> _SUPPLIED ENTRIES_:
━━━

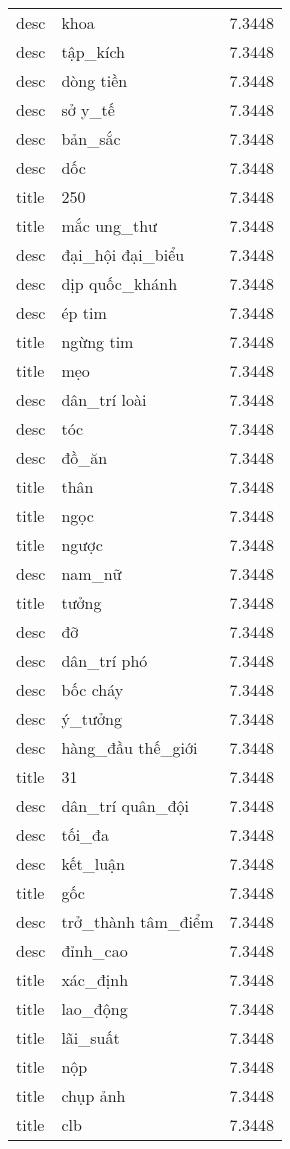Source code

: \documentclass{article}
\begin{document}
\begin{tabular}{lll}
desc & khoa & 7.3448\\
desc & tập\_kích & 7.3448\\
desc & dòng tiền & 7.3448\\
desc & sở y\_tế & 7.3448\\
desc & bản\_sắc & 7.3448\\
desc & dốc & 7.3448\\
title & 250 & 7.3448\\
title & mắc ung\_thư & 7.3448\\
desc & đại\_hội đại\_biểu & 7.3448\\
desc & dịp quốc\_khánh & 7.3448\\
desc & ép tim & 7.3448\\
title & ngừng tim & 7.3448\\
title & mẹo & 7.3448\\
desc & dân\_trí loài & 7.3448\\
desc & tóc & 7.3448\\
desc & đồ\_ăn & 7.3448\\
title & thân & 7.3448\\
title & ngọc & 7.3448\\
title & ngược & 7.3448\\
desc & nam\_nữ & 7.3448\\
title & tưởng & 7.3448\\
desc & đỡ & 7.3448\\
desc & dân\_trí phó & 7.3448\\
desc & bốc cháy & 7.3448\\
desc & ý\_tưởng & 7.3448\\
desc & hàng\_đầu thế\_giới & 7.3448\\
title & 31 & 7.3448\\
desc & dân\_trí quân\_đội & 7.3448\\
desc & tối\_đa & 7.3448\\
desc & kết\_luận & 7.3448\\
title & gốc & 7.3448\\
desc & trở\_thành tâm\_điểm & 7.3448\\
desc & đỉnh\_cao & 7.3448\\
title & xác\_định & 7.3448\\
title & lao\_động & 7.3448\\
title & lãi\_suất & 7.3448\\
title & nộp & 7.3448\\
title & chụp ảnh & 7.3448\\
title & clb & 7.3448\\

\end{tabular}
\end{document}
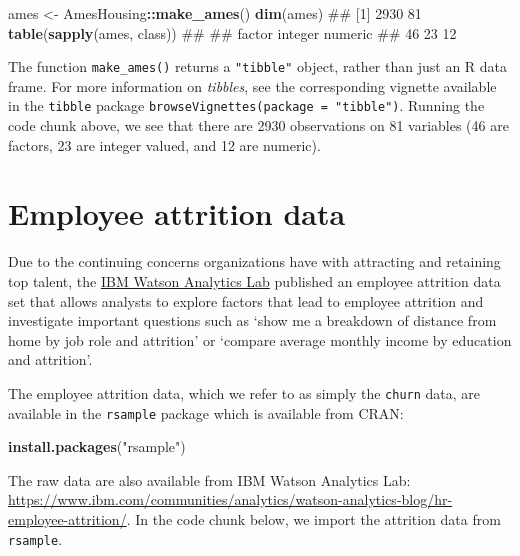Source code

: \documentclass[]{book}
\newenvironment{Shaded}{\begin{snugshade}}{\end{snugshade}}
\newcommand{\KeywordTok}[1]{\textcolor[rgb]{0.13,0.29,0.53}{\textbf{#1}}}
\newcommand{\NormalTok}[1]{#1}
\newcommand{\OperatorTok}[1]{\textcolor[rgb]{0.81,0.36,0.00}{\textbf{#1}}}
\newcommand{\StringTok}[1]{\textcolor[rgb]{0.31,0.60,0.02}{#1}}
\theoremstyle{definition}
\theoremstyle{definition}
\theoremstyle{definition}
\theoremstyle{remark}
\begin{document}
\begin{Shaded}
\begin{Highlighting}[]
\NormalTok{ames <-}\StringTok{ }\NormalTok{AmesHousing}\OperatorTok{::}\KeywordTok{make_ames}\NormalTok{()}
\KeywordTok{dim}\NormalTok{(ames)}
\NormalTok{## [1] 2930   81}
\KeywordTok{table}\NormalTok{(}\KeywordTok{sapply}\NormalTok{(ames, class))}
\NormalTok{## }
\NormalTok{##  factor integer numeric }
\NormalTok{##      46      23      12}
\end{Highlighting}
\end{Shaded}

The function \texttt{make\_ames()} returns a \texttt{"tibble"} object,
rather than just an R data frame. For more information on
\emph{tibbles}, see the corresponding vignette available in the
\texttt{tibble} package \citep{R-tibble}
\texttt{browseVignettes(package\ =\ "tibble")}. Running the code chunk
above, we see that there are 2930 observations on 81 variables (46 are
factors, 23 are integer valued, and 12 are numeric).

\hypertarget{employee-attrition-data-1}{%
\section*{Employee attrition data}\label{employee-attrition-data-1}}

Due to the continuing concerns organizations have with attracting and
retaining top talent, the
\href{https://www.ibm.com/communities/analytics/watson-analytics-blog}{IBM
Watson Analytics Lab} published an employee attrition data set that
allows analysts to explore factors that lead to employee attrition and
investigate important questions such as `show me a breakdown of distance
from home by job role and attrition' or `compare average monthly income
by education and attrition'.

The employee attrition data, which we refer to as simply the
\texttt{churn} data, are available in the \texttt{rsample} package
\citep{pkg-rsample} which is available from CRAN:

\begin{Shaded}
\begin{Highlighting}[]
\KeywordTok{install.packages}\NormalTok{(}\StringTok{"rsample"}\NormalTok{)}
\end{Highlighting}
\end{Shaded}

The raw data are also available from IBM Watson Analytics Lab:
\url{https://www.ibm.com/communities/analytics/watson-analytics-blog/hr-employee-attrition/}.
In the code chunk below, we import the attrition data from
\texttt{rsample}.
\end{document}
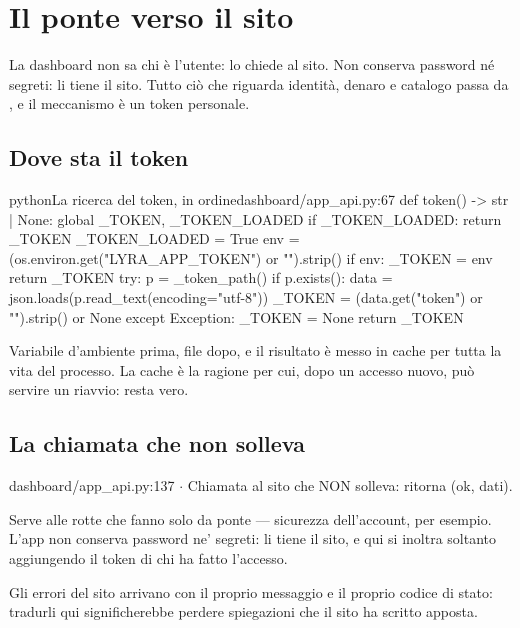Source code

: \section{Il ponte verso il sito}\label{sez:ponte}

La dashboard non sa chi è l'utente: lo chiede al sito. Non conserva password
né segreti: li tiene il sito. Tutto ciò che riguarda identità, denaro e
catalogo passa da , e il meccanismo è un token
personale.

\subsection{Dove sta il token}

\begin{codiceInterno}{python}{La ricerca del token, in ordine}{dashboard/app\_api.py:67}
def token() -> str | None:
    global _TOKEN, _TOKEN_LOADED
    if _TOKEN_LOADED:
        return _TOKEN
    _TOKEN_LOADED = True
    env = (os.environ.get("LYRA_APP_TOKEN") or "").strip()
    if env:
        _TOKEN = env
        return _TOKEN
    try:
        p = _token_path()
        if p.exists():
            data = json.loads(p.read_text(encoding="utf-8"))
            _TOKEN = (data.get("token") or "").strip() or None
    except Exception:
        _TOKEN = None
    return _TOKEN
\end{codiceInterno}

\noindent
Variabile d'ambiente prima, file dopo, e il risultato è messo in cache per
tutta la vita del processo. La cache è la ragione per cui, dopo un accesso
nuovo, può servire un riavvio:  resta vero.

\subsection{La chiamata che non solleva}

\begin{commento}{dashboard/app\_api.py:137 $\cdot$ }
Chiamata al sito che NON solleva: ritorna (ok, dati).

Serve alle rotte che fanno solo da ponte — sicurezza dell'account, per
esempio. L'app non conserva password ne' segreti: li tiene il sito, e qui
si inoltra soltanto aggiungendo il token di chi ha fatto l'accesso.

Gli errori del sito arrivano con il proprio messaggio e il proprio codice
di stato: tradurli qui significherebbe perdere spiegazioni che il sito ha
scritto apposta.
\end{commento}

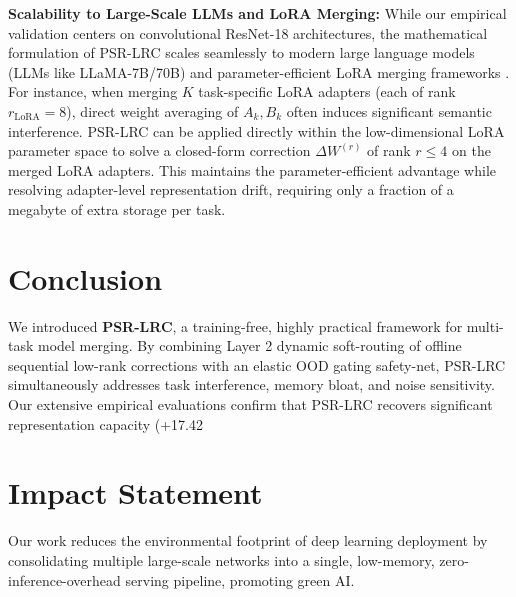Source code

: \documentclass{article}
\theoremstyle{plain}
\theoremstyle{definition}
\theoremstyle{remark}
\begin{document}
\textbf{Scalability to Large-Scale LLMs and LoRA Merging:} While our empirical validation centers on convolutional ResNet-18 architectures, the mathematical formulation of PSR-LRC scales seamlessly to modern large language models (LLMs like LLaMA-7B/70B) and parameter-efficient LoRA merging frameworks \cite{hu2021lora, pfeiffer2020adapterhub}. For instance, when merging $K$ task-specific LoRA adapters (each of rank $r_{\text{LoRA}} = 8$), direct weight averaging of $A_k, B_k$ often induces significant semantic interference. PSR-LRC can be applied directly within the low-dimensional LoRA parameter space to solve a closed-form correction $\Delta W^{(r)}$ of rank $r \le 4$ on the merged LoRA adapters. This maintains the parameter-efficient advantage while resolving adapter-level representation drift, requiring only a fraction of a megabyte of extra storage per task.

\section{Conclusion}
\label{sec:conclusion}
We introduced \textbf{PSR-LRC}, a training-free, highly practical framework for multi-task model merging. By combining Layer 2 dynamic soft-routing of offline sequential low-rank corrections with an elastic OOD gating safety-net, PSR-LRC simultaneously addresses task interference, memory bloat, and noise sensitivity. Our extensive empirical evaluations confirm that PSR-LRC recovers significant representation capacity (+17.42%

\section*{Impact Statement}
Our work reduces the environmental footprint of deep learning deployment by consolidating multiple large-scale networks into a single, low-memory, zero-inference-overhead serving pipeline, promoting green AI.





\newpage
\appendix
\onecolumn
\end{document}
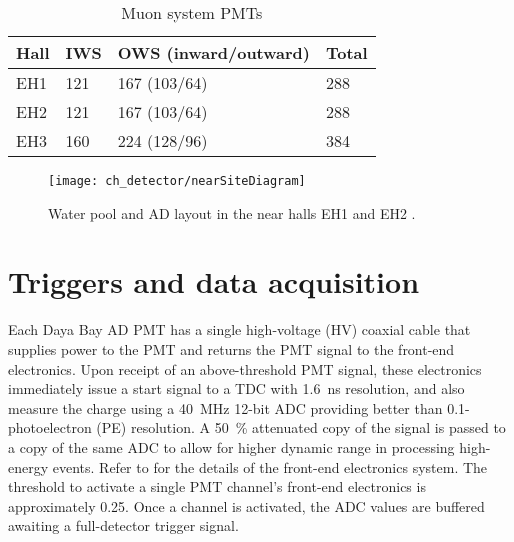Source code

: \begin{table}[ht]
    \centering
    \begin{tabular}[t]{llll}
        \toprule
        Hall & IWS & OWS (inward/outward) & Total\\
        \midrule
        EH1 & 121 & 167 (103/64) & 288\\
        EH2 & 121 & 167 (103/64) & 288\\
        EH3 & 160 & 224 (128/96) & 384\\
        \bottomrule
    \end{tabular}
    \caption[Muon system PMTs]{Muon system PMTs \cite{muonsystem2015}}
    \label{tab:wp_pmts}
\end{table}

\begin{figure}
    \centering
    \texttt{[image: ch\_detector/nearSiteDiagram]}
    \caption[Water pool and AD layout]{
        Water pool and AD layout in the near halls EH1 and EH2
        \cite{sidebyside}.
    }
    \label{fig:wpcutout}
\end{figure}



\section{Triggers and data acquisition}
\label{sec:daq}

Each Daya Bay AD PMT has a single high-voltage (HV) coaxial cable
that supplies power to the PMT and returns the PMT signal to the
front-end electronics.
Upon receipt of an above-threshold PMT signal, these electronics immediately
issue a start signal to a TDC with \SI{1.6}{\ns} resolution,
and also measure the charge using a \SI{40}{\MHz} \num{12}-bit ADC
providing better than \num{0.1}-photoelectron (PE) resolution.
A \SI{50}{\percent} attenuated copy of the signal is passed to a copy
of the same ADC to allow for higher dynamic range in processing high-energy
events.
Refer to \cite{sidebyside,ngd2016} for the details
of the front-end electronics system.
The threshold to activate a single PMT channel's front-end electronics
is approximately \SI{0.25}{\pe}.
Once a channel is activated, the ADC values are buffered
awaiting a full-detector trigger signal.

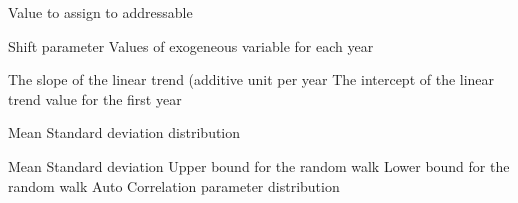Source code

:  {Value to assign to addressable}
\par\textbf{}\par
{} {Shift parameter}
 {Values of exogeneous variable for each year}
\par\textbf{}\par
{} {The slope of the linear trend (additive unit per year}
 {The intercept of the linear trend value for the first year}
\par\textbf{}\par
{} {Mean}
 {Standard deviation}
 {distribution}
\par\textbf{}\par
{} {Mean}
 {Standard deviation}
 {Upper bound for the random walk}
 {Lower bound for the random walk}
 {Auto Correlation parameter}
 {distribution}
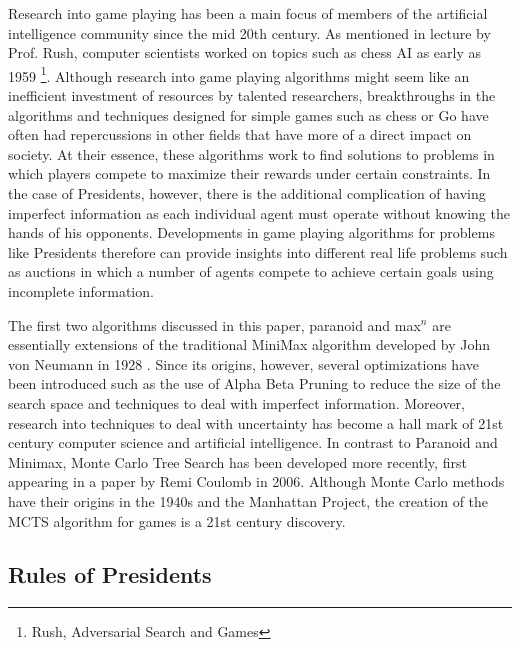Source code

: \documentclass[11pt]{article}
\begin{document}
Research into game playing has been a main focus of members of the artificial intelligence community since the mid 20th century. As mentioned in lecture by Prof. Rush, computer scientists worked on topics such as chess AI as early as 1959 \footnote{Rush, Adversarial Search and Games}. Although research into game playing algorithms might seem like an inefficient investment of resources by talented researchers, breakthroughs in the algorithms and techniques designed for  simple games such as chess or Go have often had repercussions in other fields that have more of a direct impact on society. At their essence, these algorithms work to find solutions to problems in which players compete to maximize their rewards under certain constraints. In the case of Presidents, however, there is the additional complication of having imperfect information as each individual agent must operate without knowing the hands of his opponents. Developments in game playing algorithms for problems like Presidents therefore can provide insights into different real life problems such as auctions in which a number of agents compete to achieve certain goals using incomplete information.

The first two algorithms discussed in this paper, paranoid and max$^n$ are essentially extensions of the traditional MiniMax algorithm developed by John von Neumann in 1928 \cite{kjeldsen01}. Since its origins, however, several optimizations have been introduced such as the use of Alpha Beta Pruning to reduce the size of the search space and techniques to deal with imperfect information. Moreover, research into techniques to deal with uncertainty has become a hall mark of 21st century computer science and artificial intelligence. In contrast to Paranoid and Minimax, Monte Carlo Tree Search has been developed more recently, first appearing in a paper by Remi Coulomb in 2006. Although Monte Carlo methods have their origins in the 1940s and the Manhattan Project, the creation of the MCTS algorithm for games is a 21st century discovery.

\subsection{Rules of Presidents}
\end{document}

━━━

> _TASK REQUIREMENTS_:
Each line from the first line of the listing through the line with "title & 31 & 7.3448\\" must be printed exactly, both ends included, and no picture may appear.

> _REPLY_:
Source code

: \documentclass{article}
\begin{document}
\begin{tabular}{lll}
desc & khoa & 7.3448\\
desc & tập\_kích & 7.3448\\
desc & dòng tiền & 7.3448\\
desc & sở y\_tế & 7.3448\\
desc & bản\_sắc & 7.3448\\
desc & dốc & 7.3448\\
title & 250 & 7.3448\\
title & mắc ung\_thư & 7.3448\\
desc & đại\_hội đại\_biểu & 7.3448\\
desc & dịp quốc\_khánh & 7.3448\\
desc & ép tim & 7.3448\\
title & ngừng tim & 7.3448\\
title & mẹo & 7.3448\\
desc & dân\_trí loài & 7.3448\\
desc & tóc & 7.3448\\
desc & đồ\_ăn & 7.3448\\
title & thân & 7.3448\\
title & ngọc & 7.3448\\
title & ngược & 7.3448\\
desc & nam\_nữ & 7.3448\\
title & tưởng & 7.3448\\
desc & đỡ & 7.3448\\
desc & dân\_trí phó & 7.3448\\
desc & bốc cháy & 7.3448\\
desc & ý\_tưởng & 7.3448\\
desc & hàng\_đầu thế\_giới & 7.3448\\
title & 31 & 7.3448\\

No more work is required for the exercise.